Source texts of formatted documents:
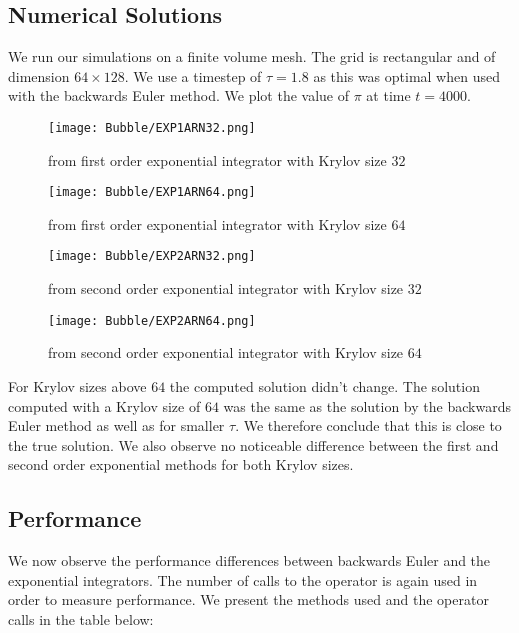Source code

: \subsection{Numerical Solutions}
We run our simulations on a finite volume mesh.
The grid is rectangular and of dimension $64\times 128$.
We use a timestep of $\tau = 1.8$ as this was optimal when used with the backwards Euler method.
We plot the value of $\pi$ at time $t=4000$.
\begin{figure}[H]
    \centering
    \begin{minipage}{0.49\textwidth}
        \texttt{[image: Bubble/EXP1ARN32.png]} %
        \caption{from first order exponential integrator with Krylov size $32$}
        \label{fig:first order 8 0.5}
    \end{minipage}\hfill
    \centering
    \begin{minipage}{0.49\textwidth}
        \texttt{[image: Bubble/EXP1ARN64.png]} %
        \caption{from first order exponential integrator with Krylov size $64$}
        \label{fig:first order 10 0.5}
    \end{minipage}\hfill
\end{figure}
\begin{figure}[H]
    \centering
    \begin{minipage}{0.49\textwidth}
        \texttt{[image: Bubble/EXP2ARN32.png]} %
        \caption{from second order exponential integrator with Krylov size $32$}
        \label{fig:first order 8 0.5}
    \end{minipage}\hfill
    \centering
    \begin{minipage}{0.49\textwidth}
        \texttt{[image: Bubble/EXP2ARN64.png]} %
        \caption{from second order exponential integrator with Krylov size $64$}
        \label{fig:first order 10 0.5}
    \end{minipage}\hfill
\end{figure}
For Krylov sizes above $64$ the computed solution didn't change.
The solution computed with a Krylov size of $64$ was the same as the solution by the backwards Euler method as well as for smaller $\tau$.
We therefore conclude that this is close to the true solution.
We also observe no noticeable difference between the first and second order exponential methods for both Krylov sizes.

\subsection{Performance}
We now observe the performance differences between backwards Euler and the exponential integrators.
The number of calls to the operator is again used in order to measure performance.
We present the methods used and the operator calls in the table below:

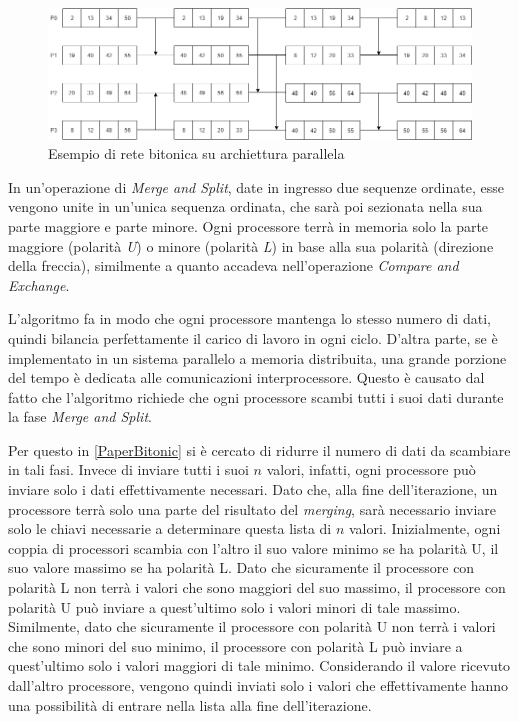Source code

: \begin{figure}[h!]
  \centering
  \includegraphics[width=\linewidth]{Images/bitonic2.png}
  \caption{Esempio di rete bitonica su archiettura parallela}
  \label{bitonic2}
\end{figure}

In un'operazione di \textit{Merge and Split}, date in ingresso due sequenze ordinate, esse vengono unite in un'unica sequenza ordinata, che sarà poi sezionata nella sua parte maggiore e parte minore. Ogni processore terrà in memoria solo la parte maggiore (polarità \textit{U}) o minore (polarità \textit{L}) in base alla sua polarità (direzione della freccia), similmente a quanto accadeva nell'operazione \textit{Compare and Exchange}.

L'algoritmo fa in modo che ogni processore mantenga lo stesso numero di dati, quindi bilancia perfettamente il carico di lavoro in ogni ciclo. D'altra parte, se è implementato in un sistema parallelo a memoria distribuita, una grande porzione del tempo è dedicata alle comunicazioni interprocessore. Questo è causato dal fatto che l'algoritmo richiede che ogni processore scambi tutti i suoi dati durante la fase \textit{Merge and Split}.

Per questo in \ref{PaperBitonic} si è cercato di ridurre il numero di dati da scambiare in tali fasi. Invece di inviare tutti i suoi $n$ valori, infatti, ogni processore può inviare solo i dati effettivamente necessari. Dato che, alla fine dell'iterazione, un processore terrà solo una parte del risultato del \textit{merging}, sarà necessario inviare solo le chiavi necessarie a determinare questa lista di $n$ valori. Inizialmente, ogni coppia di processori scambia con l'altro il suo valore minimo se ha polarità U, il suo valore massimo se ha polarità L. Dato che sicuramente il processore con polarità L non terrà i valori che sono maggiori del suo massimo, il processore con polarità U può inviare a quest'ultimo solo i valori minori di tale massimo. Similmente, dato che sicuramente il processore con polarità U non terrà i valori che sono minori del suo minimo, il processore con polarità L può inviare a quest'ultimo solo i valori maggiori di tale minimo. Considerando il valore ricevuto dall'altro processore, vengono quindi inviati solo i valori che effettivamente hanno una possibilità di entrare nella lista alla fine dell'iterazione.

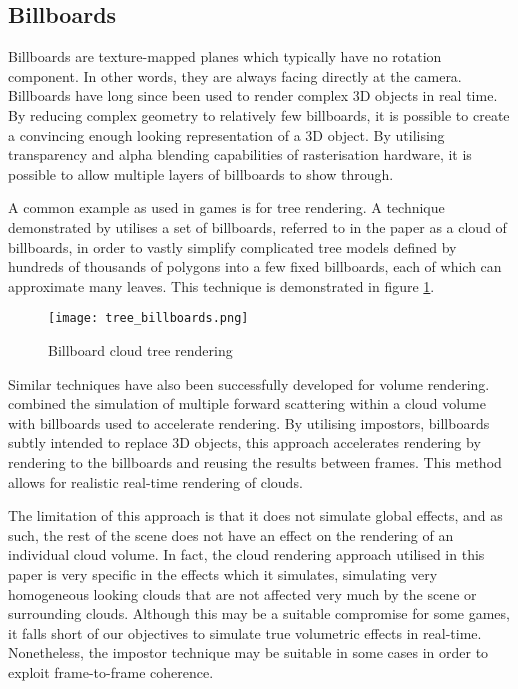 \subsection{Billboards}
Billboards are texture-mapped planes which typically have no rotation component. In other words, they are always facing directly at the camera. Billboards have long since been used to render complex 3D objects in real time. By reducing complex geometry to relatively few billboards, it is possible to create a convincing enough looking representation of a 3D object. By utilising transparency and alpha blending capabilities of rasterisation hardware, it is possible to allow multiple layers of billboards to show through.

A common example as used in games is for tree rendering. A technique demonstrated by \citeauthor{garcia05tree} utilises a set of billboards, referred to in the paper as a cloud of billboards, in order to vastly simplify complicated tree models defined by hundreds of thousands of polygons into a few fixed billboards, each of which can approximate many leaves. This technique is demonstrated in figure \ref{fig:billboard-cloud-trees}.

\begin{figure}
\centering
	\texttt{[image: tree\_billboards.png]}
	\caption{Billboard cloud tree rendering}
	\label{fig:billboard-cloud-trees}
\end{figure}

Similar techniques have also been successfully developed for volume rendering. \cite{harris02real} combined the simulation of multiple forward scattering within a cloud volume with billboards used to accelerate rendering. By utilising impostors, billboards subtly intended to replace 3D objects, this approach accelerates rendering by rendering to the billboards and reusing the results between frames. This method allows for realistic real-time rendering of clouds.

The limitation of this approach is that it does not simulate global effects, and as such, the rest of the scene does not have an effect on the rendering of an individual cloud volume. In fact, the cloud rendering approach utilised in this paper is very specific in the effects which it simulates, simulating very homogeneous looking clouds that are not affected very much by the scene or surrounding clouds. Although this may be a suitable compromise for some games, it falls short of our objectives to simulate true volumetric effects in real-time. Nonetheless, the impostor technique may be suitable in some cases in order to exploit frame-to-frame coherence.

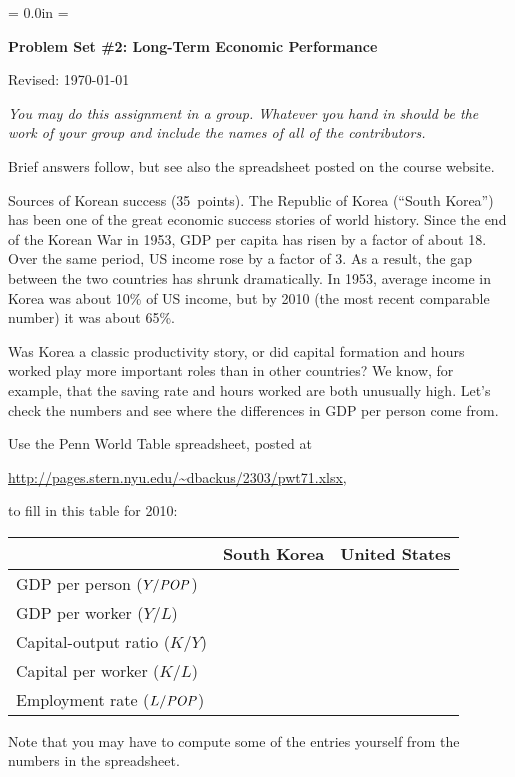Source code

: \documentclass[12pt]{exam}
\def\HeadName{Problem Set \#2}
\newcommand{\POP}{\mbox{\it POP\/}}
\begin{document}
\parindent = 0.0in
\parskip = \bigskipamount
\thispagestyle{empty}%
\Head

\centerline{\large \bf \HeadName: Long-Term Economic Performance}
\centerline{Revised:  \today}


\medskip
{\it You may do this assignment in a group.
Whatever you hand in should be the work of your group
and include the names of all of the contributors.}

\begin{questions}

\begin{solution}
Brief answers follow,
but see also the spreadsheet posted on the course website.
\end{solution}

\question Sources of Korean success  (35~points).
The Republic of Korea (``South Korea'')
has been one of the great economic success stories of world history.
Since the end of the Korean War in 1953,
GDP per capita has risen by a factor of about 18.
Over the same period, US income rose by a factor of 3.
As a result, the gap between the two countries has shrunk dramatically.
In 1953, average income in Korea was about 10\% of US income,
but by 2010 (the most recent comparable number) it was about 65\%.


Was Korea a classic productivity story,
or did capital formation and hours worked play more important
roles than in other countries?
We know, for example, that the saving rate and hours worked
are both unusually high.
Let's check the numbers and see where the differences
in GDP per person come from.

Use the Penn World Table spreadsheet, posted at

\vspace*{\parskip}
\centerline{\url{http://pages.stern.nyu.edu/~dbackus/2303/pwt71.xlsx},}

to fill in this table for 2010:
%
\begin{center}
\begin{tabular}{lcc}
\toprule
        &  South Korea & United States \\
\midrule
GDP per person ($Y/\POP$) \phantom{xxxx}&  \\
GDP per worker ($Y/L$)    &  \\
Capital-output ratio ($K/Y$)  & \\
Capital per worker ($K/L$)    & \\
Employment rate ($L/\POP$)      & \\
\bottomrule
\end{tabular}
\end{center}
\smallskip
Note that you may have to compute some of the entries
yourself from the numbers in the spreadsheet.


\end{questions}
\end{document}
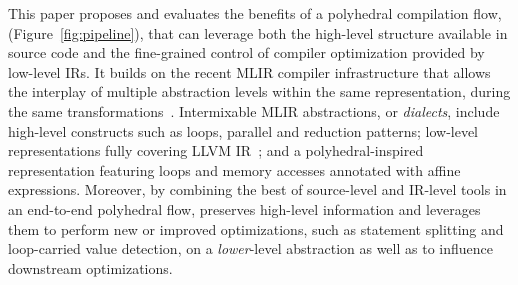 This paper proposes and evaluates the benefits of a polyhedral compilation flow, \tool (Figure~\ref{fig:pipeline}), that can leverage both the high-level structure available in source code and the fine-grained control of compiler optimization provided by low-level IRs. It builds on the recent MLIR compiler infrastructure that allows the interplay of multiple abstraction levels within the same representation, during the same transformations~\cite{mlir}. Intermixable MLIR abstractions, or \emph{dialects}, include high-level constructs such as loops, parallel and reduction patterns; low-level representations fully covering LLVM IR~\cite{llvm}; and a polyhedral-inspired representation featuring loops and memory accesses annotated with affine expressions.
Moreover, by combining the best of source-level and IR-level tools in an end-to-end polyhedral flow, \tool preserves high-level information and leverages them to perform new or improved optimizations, such as statement splitting and loop-carried value detection, on a \emph{lower}-level abstraction as well as to influence downstream optimizations.

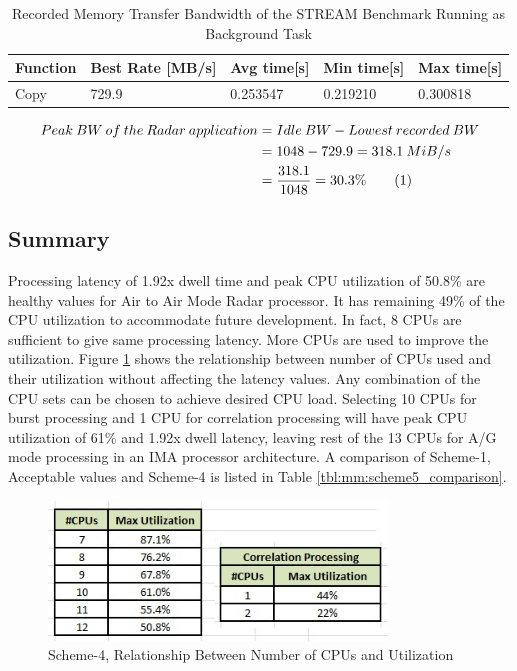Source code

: \begin{table}[h!]
	\centering
	\begin{tabular}{|l|l|l|l|l|} 
	 \hline
	 \textbf{Function} & \textbf{Best Rate [MB/s]} & \textbf{Avg time[s]} & \textbf{Min time[s]} & \textbf{Max time[s]} \\
	 \hline
	 Copy & 729.9 & 0.253547 & 0.219210 & 0.300818\\ \hline
	\end{tabular}
	\caption{Recorded Memory Transfer Bandwidth of the STREAM Benchmark Running as Background Task}
	\label{tbl:mm:scheme5_mem_bw}
\end{table}

\begin{align*}
\label{aa:scheme4:mem_bw}
	Peak \: BW \: of \: the \: Radar \: application &= Idle \: BW - Lowest \: recorded \: BW \\
	&= 1048 - 729.9 =  318.1 \: MiB/s \\
	&= \frac{318.1}{1048} = 30.3 \% \stepcounter{equation}\tag{\theequation} 
\end{align*}

\subsection{Summary}
\label{ss:mm:scheme5:summary}

Processing latency of 1.92x dwell time and peak CPU utilization of 50.8\% are healthy values for Air to Air Mode Radar processor. It has remaining 49\% of the CPU utilization to accommodate future development. In fact, 8 CPUs are sufficient to give same processing latency. More CPUs are used to improve the utilization. Figure \ref{fig:mm:scheme5_summary} shows the relationship between number of CPUs used and their utilization without affecting the latency values. Any combination of the CPU sets can be chosen to achieve desired CPU load. Selecting 10 CPUs for burst processing and 1 CPU for correlation processing will have peak CPU utilization of 61\% and 1.92x dwell latency, leaving rest of the 13 CPUs for A/G mode processing in an IMA processor architecture. A comparison of  Scheme-1, Acceptable values and Scheme-4 is listed in Table \ref{tbl:mm:scheme5_comparison}.

\begin{figure}[h!]
	\centering
	\includegraphics[width=90mm]{figures/scheme5_summary}
	\caption{Scheme-4, Relationship Between Number of CPUs and Utilization}
	\label{fig:mm:scheme5_summary}
\end{figure}

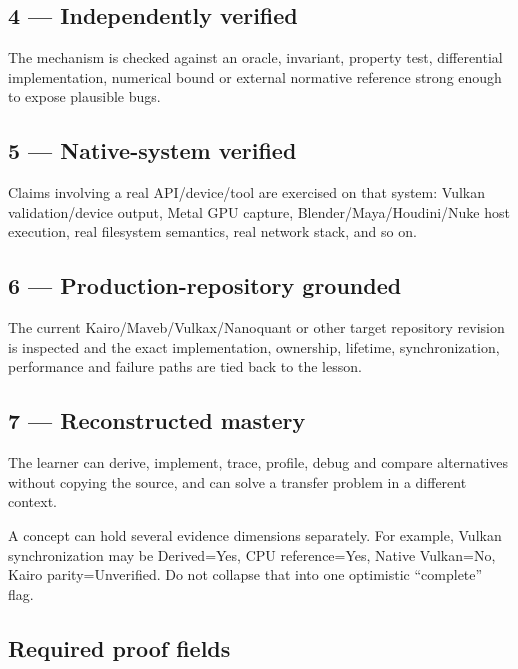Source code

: \subsection{4 --- Independently verified}\label{independently-verified}

The mechanism is checked against an oracle, invariant, property test, differential implementation, numerical bound or external normative reference strong enough to expose plausible bugs.

\subsection{5 --- Native-system verified}\label{native-system-verified}

Claims involving a real API/device/tool are exercised on that system: Vulkan validation/device output, Metal GPU capture, Blender/Maya/Houdini/Nuke host execution, real filesystem semantics, real network stack, and so on.

\subsection{6 --- Production-repository grounded}\label{production-repository-grounded}

The current Kairo/Maveb/Vulkax/Nanoquant or other target repository revision is inspected and the exact implementation, ownership, lifetime, synchronization, performance and failure paths are tied back to the lesson.

\subsection{7 --- Reconstructed mastery}\label{reconstructed-mastery}

The learner can derive, implement, trace, profile, debug and compare alternatives without copying the source, and can solve a transfer problem in a different context.

A concept can hold several evidence dimensions separately. For example, Vulkan synchronization may be Derived=Yes, CPU reference=Yes, Native Vulkan=No, Kairo parity=Unverified. Do not collapse that into one optimistic ``complete'' flag.

\subsection{Required proof fields}\label{required-proof-fields}

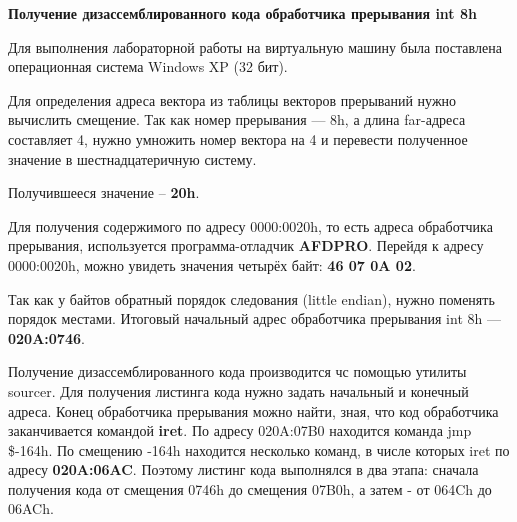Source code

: \begin{center}
	{\textbf{\normalsize Получение дизассемблированного кода обработчика прерывания int 8h}}
\end{center}

Для выполнения лабораторной работы на виртуальную машину была поставлена операционная система Windows XP (32 бит).

Для определения адреса вектора из таблицы векторов прерываний нужно вычислить смещение.
Так как номер прерывания --- 8h, а длина far-адреса составляет 4, нужно умножить номер вектора на 4 и
перевести полученное значение в шестнадцатеричную систему.

Получившееся значение -- \textbf{20h}.

Для получения содержимого по адресу 0000:0020h, то есть адреса обработчика прерывания, используется программа-отладчик
\textbf{AFDPRO}.
Перейдя к адресу 0000:0020h, можно увидеть значения четырёх байт: \textbf{46 07 0A 02}.

Так как у байтов обратный порядок следования (little endian), нужно поменять порядок местами.
Итоговый начальный адрес обработчика прерывания int 8h --- \textbf{020A:0746}.

Получение дизассемблированного кода производится чс помощью утилиты sourcer.
Для получения листинга кода нужно задать начальный и конечный адреса.
Конец обработчика прерывания можно найти, зная, что код обработчика заканчивается командой \textbf{iret}.
По адресу {020A:07B0} находится команда jmp \$-164h.
По смещению -164h находится несколько команд, в числе которых iret по адресу \textbf{020A:06AC}.
Поэтому листинг кода выполнялся в два этапа: сначала получения кода от смещения 0746h до смещения 07B0h,
а затем - от 064Ch до 06ACh.
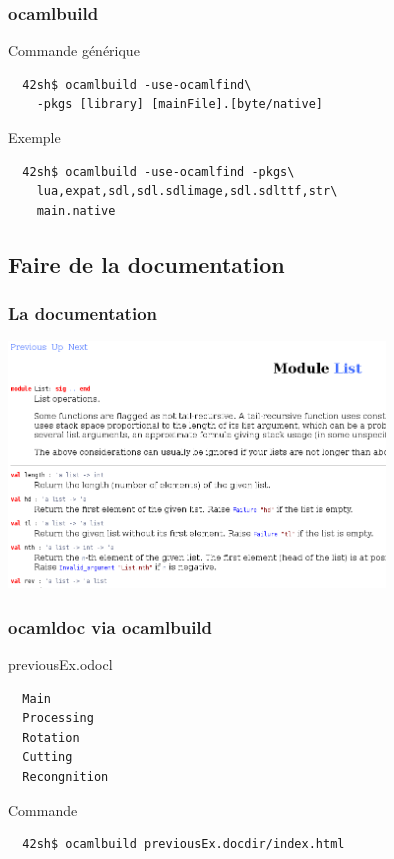 \begin{frame}[fragile]
	\frametitle{ocamlbuild}
	\begin{block}{Commande générique}
		\begin{lstlisting}
  42sh$ ocamlbuild -use-ocamlfind\
    -pkgs [library] [mainFile].[byte/native]
		\end{lstlisting}
	\end{block}
	\begin{block}{Exemple}
		\begin{lstlisting}
  42sh$ ocamlbuild -use-ocamlfind -pkgs\
    lua,expat,sdl,sdl.sdlimage,sdl.sdlttf,str\
    main.native
		\end{lstlisting}
	\end{block}
\end{frame}

\subsection{Faire de la documentation} %
\begin{frame}
	\frametitle{La documentation}
	\begin{center}
		\includegraphics[width=10cm]{pics/doc.png}
	\end{center}
\end{frame}

\begin{frame}[fragile]
	\frametitle{ocamldoc via ocamlbuild}
	\begin{block}{previousEx.odocl}
		\begin{lstlisting}
  Main
  Processing
  Rotation
  Cutting
  Recongnition
		\end{lstlisting}
	\end{block}
	\begin{block}{Commande}
		\begin{lstlisting}
  42sh$ ocamlbuild previousEx.docdir/index.html
		\end{lstlisting}
	\end{block}
\end{frame}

About this task ::
Check the lines above and copy each one that includes "some".

Result for this exercise ::
The limitation of this approach is that it does not simulate global effects, and as such, the rest of the scene does not have an effect on the rendering of an individual cloud volume. In fact, the cloud rendering approach utilised in this paper is very specific in the effects which it simulates, simulating very homogeneous looking clouds that are not affected very much by the scene or surrounding clouds. Although this may be a suitable compromise for some games, it falls short of our objectives to simulate true volumetric effects in real-time. Nonetheless, the impostor technique may be suitable in some cases in order to exploit frame-to-frame coherence.
Note that you may have to compute some of the entries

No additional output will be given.